Why It Matters
The DC Superior Court is hemorrhaging capacity. With nearly a quarter of its bench vacant and a backlog of roughly 4,000 cases, criminal trial dates are being pushed into late 2026. Cases that once moved in months now face 200-day delays; only half as many criminal cases are being closed compared to 2019. At the same time, the Trump administration is intensifying criminal enforcement in the capital, flooding already-strained courts with more prosecutions. A Senate hearing on DC Court of Appeals judicial nominations on Tuesday, June 23 offers a rare opportunity to move the needle, but only if the Senate acts quickly on the full slate of nominees waiting in the pipeline.
The Big Picture
DC Superior Court Chief Judge Anita Josey-Herring has publicly described the situation as a judicial vacancy crisis. The court is missing 13 of its 62 associate judge seats. Eleven nominations for DC Superior Court are pending in the Senate, with six awaiting a floor vote.
The District of Columbia Court of Appeals is also understaffed. Two seats on the appeals court opened due to the retirement of the Honorable Kathryn A. Oberly and the resignation of the Honorable Loren L. AliKhan.
The Senate Homeland Security and Governmental Affairs Committee, chaired by Senator Rand Paul, will examine nominations of nine individuals to DC courts on June 23.
Two nominees are for the DC Court of Appeals: James Andrew Crowell IV and Stuart Gordon Nash. Seven are for the DC Superior Court: Loren L. AliKhan, Christopher Michael De Bono, Michael Christopher DiLorenzo, Sharon E. Goodie, Craig Edward Leen, Christine Michelle Macey, and John Barlow Timmer.
All nine are nominated by President Trump to 15-year terms
James Andrew Crowell IV is currently an Associate Judge in the Civil Division of the DC Superior Court. He was first nominated to that court in January 2019 and confirmed on August 1, 2019. Before his judicial appointment, he served as Director of the Executive Office for U.S. Attorneys from 2017 to 2019, and spent eight years in the Army's Judge Advocate General Corps as Senior Trial Defense Counsel.
Stuart Gordon Nash is a Washington, DC litigation attorney and co-chair of the White Collar Defense and Investigations Team at Holland & Knight. He previously served as an Assistant U.S. Attorney in the DC U.S. Attorney's Office, was detailed as Counsel to the Senate Judiciary Committee, and served as Counselor to the Attorney General. He clerked for Judge Samuel Ervin III of the 4th Circuit and Judge T.S. Ellis of the Eastern District of Virginia.
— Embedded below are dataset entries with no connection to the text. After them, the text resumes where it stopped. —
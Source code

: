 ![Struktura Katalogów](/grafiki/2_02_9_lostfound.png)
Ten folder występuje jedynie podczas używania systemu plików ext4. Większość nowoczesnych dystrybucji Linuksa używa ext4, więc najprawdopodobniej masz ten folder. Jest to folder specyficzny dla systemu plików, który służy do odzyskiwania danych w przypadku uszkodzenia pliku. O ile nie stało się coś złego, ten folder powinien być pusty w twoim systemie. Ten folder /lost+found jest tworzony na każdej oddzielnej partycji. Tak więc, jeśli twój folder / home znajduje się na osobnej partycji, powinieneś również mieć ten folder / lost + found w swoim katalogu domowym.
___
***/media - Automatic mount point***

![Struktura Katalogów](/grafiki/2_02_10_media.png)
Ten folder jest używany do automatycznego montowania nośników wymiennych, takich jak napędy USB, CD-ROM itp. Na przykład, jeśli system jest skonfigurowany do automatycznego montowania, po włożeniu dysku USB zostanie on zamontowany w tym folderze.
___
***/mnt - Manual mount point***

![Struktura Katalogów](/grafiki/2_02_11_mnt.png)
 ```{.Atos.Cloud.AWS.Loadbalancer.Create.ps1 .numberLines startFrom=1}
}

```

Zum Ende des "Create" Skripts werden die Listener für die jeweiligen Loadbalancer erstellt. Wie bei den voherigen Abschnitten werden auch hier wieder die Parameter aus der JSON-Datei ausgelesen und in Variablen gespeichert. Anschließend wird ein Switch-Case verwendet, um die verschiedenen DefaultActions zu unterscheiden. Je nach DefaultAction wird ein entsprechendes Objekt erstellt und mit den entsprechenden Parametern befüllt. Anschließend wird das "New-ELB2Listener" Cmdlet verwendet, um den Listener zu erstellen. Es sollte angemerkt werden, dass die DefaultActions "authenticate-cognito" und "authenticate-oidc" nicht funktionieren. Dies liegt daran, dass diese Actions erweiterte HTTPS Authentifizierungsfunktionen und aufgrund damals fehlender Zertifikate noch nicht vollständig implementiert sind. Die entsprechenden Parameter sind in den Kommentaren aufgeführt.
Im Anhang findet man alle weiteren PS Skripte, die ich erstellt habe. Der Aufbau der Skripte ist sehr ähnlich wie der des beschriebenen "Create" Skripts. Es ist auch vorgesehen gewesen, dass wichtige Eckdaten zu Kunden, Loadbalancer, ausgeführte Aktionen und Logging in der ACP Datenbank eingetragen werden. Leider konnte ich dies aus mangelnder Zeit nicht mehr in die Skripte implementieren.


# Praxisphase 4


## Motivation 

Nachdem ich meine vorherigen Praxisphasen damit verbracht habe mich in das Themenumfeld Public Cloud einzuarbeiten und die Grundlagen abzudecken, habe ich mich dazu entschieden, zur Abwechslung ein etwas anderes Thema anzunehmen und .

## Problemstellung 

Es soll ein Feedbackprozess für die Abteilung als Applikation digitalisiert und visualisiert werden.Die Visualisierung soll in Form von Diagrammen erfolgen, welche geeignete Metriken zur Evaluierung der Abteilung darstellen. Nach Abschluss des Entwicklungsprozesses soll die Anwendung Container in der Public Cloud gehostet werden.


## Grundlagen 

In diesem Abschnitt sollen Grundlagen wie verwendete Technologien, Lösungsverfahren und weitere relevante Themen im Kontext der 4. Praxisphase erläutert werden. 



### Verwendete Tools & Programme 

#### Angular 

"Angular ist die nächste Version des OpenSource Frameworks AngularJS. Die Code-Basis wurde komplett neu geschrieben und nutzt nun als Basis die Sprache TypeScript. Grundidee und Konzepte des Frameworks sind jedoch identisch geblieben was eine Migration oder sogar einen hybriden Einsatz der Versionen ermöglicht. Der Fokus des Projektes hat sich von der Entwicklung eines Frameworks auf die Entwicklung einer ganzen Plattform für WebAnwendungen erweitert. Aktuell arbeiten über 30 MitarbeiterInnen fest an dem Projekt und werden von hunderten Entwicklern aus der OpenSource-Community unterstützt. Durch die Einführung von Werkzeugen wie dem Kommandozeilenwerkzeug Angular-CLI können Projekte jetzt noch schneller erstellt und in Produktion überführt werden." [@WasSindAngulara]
Some DC Superior Court nominees were nominated as early as April 2026. The DC Judicial Nomination Commission recommended Crowell and Nash as candidates for the DC Court of Appeals after opening applications in January 2026 and inviting public comments through March 6, 2026.
The Bottom Line
Trump's crime enforcement push in DC has highlighted the judicial vacancy crisis. More criminal cases are being prosecuted in the capital at the same time the courts lack the judicial capacity to handle them. The judicial vacancy crisis has been building for years, and the June 23 hearing represents the committee's formal action to advance the DC court nominations.